10%の神話:なぜあなたの脳は怠け者ではないのか
これはおそらく、最も魅力的な神話の一つでしょう。「私たちは脳のわずか10%しか使っていない」という説です。これは、私たち全員が眠れる天才であるかのような錯覚を抱かせます。もし適切な「ハック」さえ見つかれば、残りの能力が解放され、突然何でもできるようになるというわけです。これはハリウッド映画や自己啓発の教祖たちにとって、最高のネタとなっています。
響きは素晴らしいですが、全くのデタラメです。そして現実の方が、実ははるかに感動的です。
「使用」に関する大きな誤解
私たちが犯している間違いは、「使う」ことと「意識的に考える」ことを混同している点です。計算をしたり深い会話をしたりしていないときは、脳がスタンバイ状態にあると思い込んでいます。しかし、事実は全く異なります。

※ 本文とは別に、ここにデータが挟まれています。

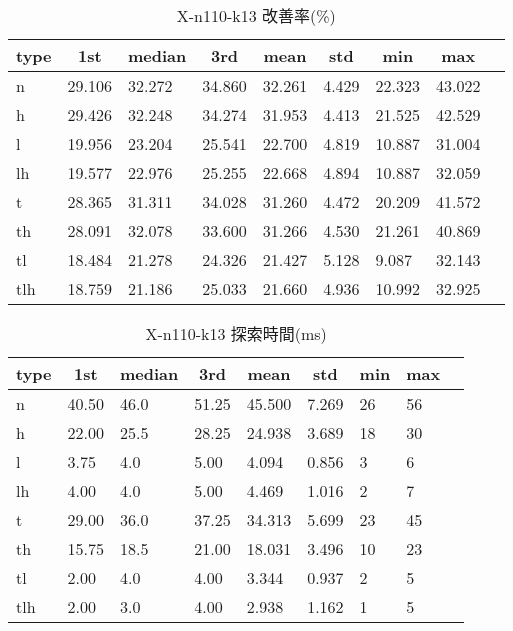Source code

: \begin{table}[htbp]
    \centering
    \caption{X-n110-k13 改善率(\%)}
    \begin{tabular}{|l|l|l|l|l|l|l|l|l|}\hline
    \multicolumn{1}{|c|}{\textbf{type}}
    &\multicolumn{1}{|c|}{\textbf{1st}}
    &\multicolumn{1}{c|}{\textbf{median}}
    &\multicolumn{1}{c|}{\textbf{3rd}}
    &\multicolumn{1}{c|}{\textbf{mean}}
    &\multicolumn{1}{c|}{\textbf{std}}
    &\multicolumn{1}{c|}{\textbf{min}}
    &\multicolumn{1}{c|}{\textbf{max}}\\\hline
	n & 29.106 & 32.272 & 34.860 & 32.261 & 4.429 & 22.323 & 43.022\\\hline
	h & 29.426 & 32.248 & 34.274 & 31.953 & 4.413 & 21.525 & 42.529\\\hline
	l & 19.956 & 23.204 & 25.541 & 22.700 & 4.819 & 10.887 & 31.004\\\hline
	lh & 19.577 & 22.976 & 25.255 & 22.668 & 4.894 & 10.887 & 32.059\\\hline
	t & 28.365 & 31.311 & 34.028 & 31.260 & 4.472 & 20.209 & 41.572\\\hline
	th & 28.091 & 32.078 & 33.600 & 31.266 & 4.530 & 21.261 & 40.869\\\hline
	tl & 18.484 & 21.278 & 24.326 & 21.427 & 5.128 & 9.087 & 32.143\\\hline
	tlh & 18.759 & 21.186 & 25.033 & 21.660 & 4.936 & 10.992 & 32.925\\\hline
	\end{tabular}
\end{table}
\begin{table}[htbp]
    \centering
    \caption{X-n110-k13 探索時間(ms)}
    \begin{tabular}{|l|l|l|l|l|l|l|l|l|}\hline
    \multicolumn{1}{|c|}{\textbf{type}}
    &\multicolumn{1}{|c|}{\textbf{1st}}
    &\multicolumn{1}{c|}{\textbf{median}}
    &\multicolumn{1}{c|}{\textbf{3rd}}
    &\multicolumn{1}{c|}{\textbf{mean}}
    &\multicolumn{1}{c|}{\textbf{std}}
    &\multicolumn{1}{c|}{\textbf{min}}
    &\multicolumn{1}{c|}{\textbf{max}}\\\hline
	n & 40.50 & 46.0 & 51.25 & 45.500 & 7.269 & 26 & 56\\\hline
	h & 22.00 & 25.5 & 28.25 & 24.938 & 3.689 & 18 & 30\\\hline
	l & 3.75 & 4.0 & 5.00 & 4.094 & 0.856 & 3 & 6\\\hline
	lh & 4.00 & 4.0 & 5.00 & 4.469 & 1.016 & 2 & 7\\\hline
	t & 29.00 & 36.0 & 37.25 & 34.313 & 5.699 & 23 & 45\\\hline
	th & 15.75 & 18.5 & 21.00 & 18.031 & 3.496 & 10 & 23\\\hline
	tl & 2.00 & 4.0 & 4.00 & 3.344 & 0.937 & 2 & 5\\\hline
	tlh & 2.00 & 3.0 & 4.00 & 2.938 & 1.162 & 1 & 5\\\hline
	\end{tabular}
\end{table}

脳を24時間365日稼働し続ける巨大な工場だと想像してみてください。あなたが意識しているわずかな部分――思考、計画、記憶――それは単なる役員室に過ぎません。残りの90%は?そこは、実際の作業が行われている工場の現場なのです。
目に見えない働き者の多数派
あなたが今夜の夕食は何にしようかと考えている間、その「使われていない」とされる脳の90%は、あなたが意識したくもないような事柄で大忙しなのです:
- サーモスタット: 脳は、凍えるような寒さの中にいても、太陽の下で焼かれていても、体温を常に37度に保っています。
- ポンプ: 心臓は、その時々の活動に合わせて正確なリズムで鼓動し続けるよう、常に信号を受け取っています。
- 化学工場: ホルモンバランス、消化、免疫システムは、脳幹やその他の「静かな」領域から絶えず制御されています。
- 自動操縦: 肺に指令を送らなくても、私たちは呼吸をしています。
もしその90%を意識的に思考するために「活性化」させてしまったら、心臓を動かしたり血圧を調整したりすることを忘れてしまい、1分もしないうちに倒れて死んでしまうでしょう。

倹約的な自然の摂理
正直に言いましょう。自然界に無駄はありません。脳は体重のわずか2%に過ぎませんが、全エネルギーの20%を消費します。これは非常にコストのかかる装置です。もしその90%がただの飾りとして頭蓋骨の中に収まっているだけなら、進化の過程でとっくに淘汰されていたはずです。エネルギーを食わない小さな脳の方が、生存競争において圧倒的に有利だったはずですから。
なぜ私たちは今でもそれを信じ続けているのか
この神話が生き残っているのは、私たちが未知の可能性を信じたいと願っているからです。まだ巨大な予備能力があるという考えは心地よいものです。しかし、真実はもっと現実的です。あなたはすでに脳のすべてを使っています。ただ、その大部分は、あなたを生かし続けるために使われているだけなのです。
ですから、次に誰かが「脳の10%しか使っていない」と言ったら、微笑んであげてください。あなたの脳は100%稼働しています。ただ、あまりに効率的すぎて、ほとんどの作業に気づいていないだけなのです。正直なところ、それで正解です。あなたには、その残りの10%の意識的な活動だけでも十分忙しいのですから。